**The records:**
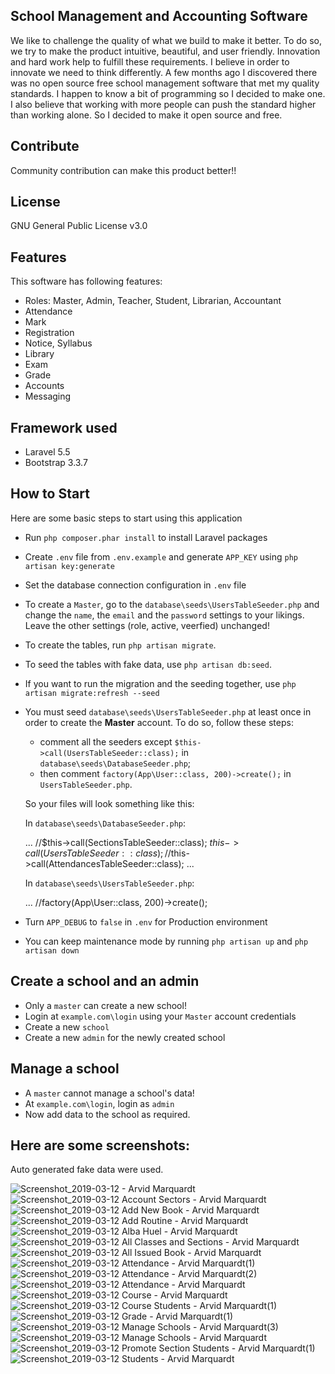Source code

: ## School Management and Accounting Software

We like to challenge the quality of what we build to make it better. To do so, we try to make the product intuitive, beautiful, and user friendly. Innovation and hard work help to fulfill these requirements. I believe in order to innovate we need to think differently. A few months ago I discovered there was no open source free school management software that met my quality standards. I happen to know a bit of programming so I decided to make one. I also believe that working with more people can push the standard higher than working alone. So I decided to make it open source and free.

## Contribute

Community contribution can make this product better!!
 
## License

GNU General Public License v3.0

## Features

This software has following features:
- Roles: Master, Admin, Teacher, Student, Librarian, Accountant
- Attendance
- Mark
- Registration
- Notice, Syllabus
- Library
- Exam
- Grade
- Accounts
- Messaging

## Framework used

- Laravel 5.5
- Bootstrap 3.3.7

## How to Start
Here are some basic steps to start using this application

* Run `php composer.phar install` to install Laravel packages
* Create `.env` file from `.env.example` and generate `APP_KEY` using `php artisan key:generate`
* Set the database connection configuration in `.env` file
* To create a `Master`, go to the `database\seeds\UsersTableSeeder.php` and change the `name`, the `email` and the `password` settings to your likings. Leave the other settings (role, active, veerfied) unchanged!
* To create the tables, run `php artisan migrate`.
* To seed the tables with fake data, use `php artisan db:seed`.
* If you want to run the migration and the seeding together, use `php artisan migrate:refresh --seed`
* You must seed `database\seeds\UsersTableSeeder.php` at least once in order to create the **Master** account. To do so, follow these steps:
  * comment all the seeders except `$this->call(UsersTableSeeder::class);` in `database\seeds\DatabaseSeeder.php`;
  * then comment `factory(App\User::class, 200)->create();` in `UsersTableSeeder.php`.

  So your files will look something like this:

  In `database\seeds\DatabaseSeeder.php`:

    ...
    //$this->call(SectionsTableSeeder::class);
    $this->call(UsersTableSeeder::class);
    //$this->call(AttendancesTableSeeder::class);
    ...

  In `database\seeds\UsersTableSeeder.php`:

    ...
    //factory(App\User::class, 200)->create();

* Turn `APP_DEBUG` to `false` in `.env` for Production environment
* You can keep maintenance mode by running `php artisan up` and `php artisan down`

## Create a school and an admin

* Only a `master` can create a new school!
* Login at `example.com\login` using your `Master` account credentials
* Create a new `school`
* Create a new `admin` for the newly created school

## Manage a school

* A `master` cannot manage a school's data!
* At `example.com\login`, login as `admin`
* Now add data to the school as required.

## Here are some screenshots:

Auto generated fake data were used.

![Screenshot_2019-03-12 - Arvid Marquardt](https://user-images.githubusercontent.com/9896315/54187724-68008500-44d8-11e9-9ed1-880bcef0fa06.png)
![Screenshot_2019-03-12 Account Sectors - Arvid Marquardt](https://user-images.githubusercontent.com/9896315/54187725-68991b80-44d8-11e9-9121-bc113047e1d0.png)
![Screenshot_2019-03-12 Add New Book - Arvid Marquardt](https://user-images.githubusercontent.com/9896315/54187727-68991b80-44d8-11e9-972b-370a7b4a89b1.png)
![Screenshot_2019-03-12 Add Routine - Arvid Marquardt](https://user-images.githubusercontent.com/9896315/54187728-68991b80-44d8-11e9-9655-62b83fe9e4dc.png)
![Screenshot_2019-03-12 Alba Huel - Arvid Marquardt](https://user-images.githubusercontent.com/9896315/54187729-6931b200-44d8-11e9-936e-df49e1ca91e6.png)
![Screenshot_2019-03-12 All Classes and Sections - Arvid Marquardt](https://user-images.githubusercontent.com/9896315/54187730-6931b200-44d8-11e9-9b8a-f4fd1657ef7d.png)
![Screenshot_2019-03-12 All Issued Book - Arvid Marquardt](https://user-images.githubusercontent.com/9896315/54187731-69ca4880-44d8-11e9-98ec-b345a3de3691.png)
![Screenshot_2019-03-12 Attendance - Arvid Marquardt(1)](https://user-images.githubusercontent.com/9896315/54187732-69ca4880-44d8-11e9-904b-8b3a3c4cff64.png)
![Screenshot_2019-03-12 Attendance - Arvid Marquardt(2)](https://user-images.githubusercontent.com/9896315/54187733-6a62df00-44d8-11e9-8c25-4598df4d9346.png)
![Screenshot_2019-03-12 Attendance - Arvid Marquardt](https://user-images.githubusercontent.com/9896315/54187734-6a62df00-44d8-11e9-9242-78b6fb805eda.png)
![Screenshot_2019-03-12 Course - Arvid Marquardt](https://user-images.githubusercontent.com/9896315/54187735-6afb7580-44d8-11e9-99c0-6095b98f432e.png)
![Screenshot_2019-03-12 Course Students - Arvid Marquardt(1)](https://user-images.githubusercontent.com/9896315/54187737-6afb7580-44d8-11e9-9bc1-def5aee46e57.png)
![Screenshot_2019-03-12 Grade - Arvid Marquardt(1)](https://user-images.githubusercontent.com/9896315/54187738-6b940c00-44d8-11e9-9228-b6d044105650.png)
![Screenshot_2019-03-12 Manage Schools - Arvid Marquardt(3)](https://user-images.githubusercontent.com/9896315/54187739-6b940c00-44d8-11e9-83c0-fb06cbd3c316.png)
![Screenshot_2019-03-12 Manage Schools - Arvid Marquardt](https://user-images.githubusercontent.com/9896315/54187740-6c2ca280-44d8-11e9-93b1-a998ac1cd585.png)
![Screenshot_2019-03-12 Promote Section Students - Arvid Marquardt(1)](https://user-images.githubusercontent.com/9896315/54187741-6c2ca280-44d8-11e9-871a-51148b27c2b4.png)
![Screenshot_2019-03-12 Students - Arvid Marquardt](https://user-images.githubusercontent.com/9896315/54187744-6cc53900-44d8-11e9-9ad4-c1acc58fe6a2.png)
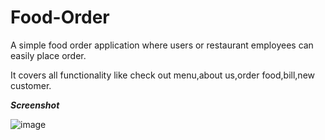# Food-Order

A simple food order application where users or restaurant employees can easily place order.

It covers all functionality like check out menu,about us,order food,bill,new customer.

***Screenshot***

![image](https://user-images.githubusercontent.com/68941939/192105125-6eb5be1c-f5ec-4e35-9678-3802ae50aa26.png)
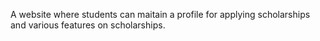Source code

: A website where students can maitain a profile for applying scholarships and various features on scholarships.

**Directions:** Only the lines above from the line with "comment all the" to the line with "school as required.", those two lines included, should be reproduced exactly.

**Written answer:**
  * comment all the seeders except `$this->call(UsersTableSeeder::class);` in `database\seeds\DatabaseSeeder.php`;
  * then comment `factory(App\User::class, 200)->create();` in `UsersTableSeeder.php`.

  So your files will look something like this:

  In `database\seeds\DatabaseSeeder.php`:

    ...
    //$this->call(SectionsTableSeeder::class);
    $this->call(UsersTableSeeder::class);
    //$this->call(AttendancesTableSeeder::class);
    ...

  In `database\seeds\UsersTableSeeder.php`:

    ...
    //factory(App\User::class, 200)->create();

* Turn `APP_DEBUG` to `false` in `.env` for Production environment
* You can keep maintenance mode by running `php artisan up` and `php artisan down`

## Create a school and an admin

* Only a `master` can create a new school!
* Login at `example.com\login` using your `Master` account credentials
* Create a new `school`
* Create a new `admin` for the newly created school

## Manage a school

* A `master` cannot manage a school's data!
* At `example.com\login`, login as `admin`
* Now add data to the school as required.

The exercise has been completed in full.